▶ **Work to complete**:
Copy all the lines of the listing below exactly. Skip the images.

::: Provided data

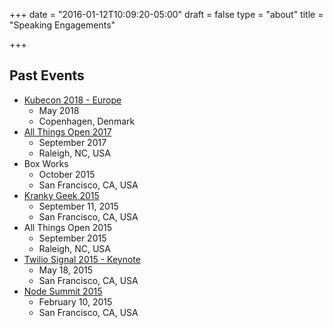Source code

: +++
date = "2016-01-12T10:09:20-05:00"
draft = false
type = "about"
title = "Speaking Engagements"

+++

## Past Events
* [Kubecon 2018 - Europe](https://www.youtube.com/watch?v=ZzFjPqCibMc&feature=youtu.be)
    * May 2018
    * Copenhagen, Denmark
* [All Things Open 2017](https://allthingsopen.org/talk/extreme-chatops-using-kubernetes-and-watson/)
    * September 2017
    * Raleigh, NC, USA
* Box Works
    * October 2015
    * San Francisco, CA, USA
* [Kranky Geek 2015](https://www.youtube.com/watch?v=xkB0qiU6PGk)
    * September 11, 2015
    * San Francisco, CA, USA
* All Things Open 2015
    * September 2015
    * Raleigh, NC, USA
* [Twilio Signal 2015 - Keynote](https://youtu.be/4QXZl4cFw24?t=2h1m55s)
    * May 18, 2015
    * San Francisco, CA, USA
* [Node Summit 2015](http://nodesummit.com/media/mobile-web-apps-with-pouchdb-angularjs-node-js-and-ibm-cloudant-bradley-holt-jeff-sloyer/)
    * February 10, 2015
    * San Francisco, CA, USA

::::::

▶ **Solution**:
Source code

: +++
date = "2016-01-12T10:09:20-05:00"
draft = false
type = "about"
title = "Speaking Engagements"

+++

## Past Events
* [Kubecon 2018 - Europe](https://www.youtube.com/watch?v=ZzFjPqCibMc&feature=youtu.be)
    * May 2018
    * Copenhagen, Denmark
* [All Things Open 2017](https://allthingsopen.org/talk/extreme-chatops-using-kubernetes-and-watson/)
    * September 2017
    * Raleigh, NC, USA
* Box Works
    * October 2015
    * San Francisco, CA, USA
* [Kranky Geek 2015](https://www.youtube.com/watch?v=xkB0qiU6PGk)
    * September 11, 2015
    * San Francisco, CA, USA
* All Things Open 2015
    * September 2015
    * Raleigh, NC, USA
* [Twilio Signal 2015 - Keynote](https://youtu.be/4QXZl4cFw24?t=2h1m55s)
    * May 18, 2015
    * San Francisco, CA, USA
* [Node Summit 2015](http://nodesummit.com/media/mobile-web-apps-with-pouchdb-angularjs-node-js-and-ibm-cloudant-bradley-holt-jeff-sloyer/)
    * February 10, 2015
    * San Francisco, CA, USA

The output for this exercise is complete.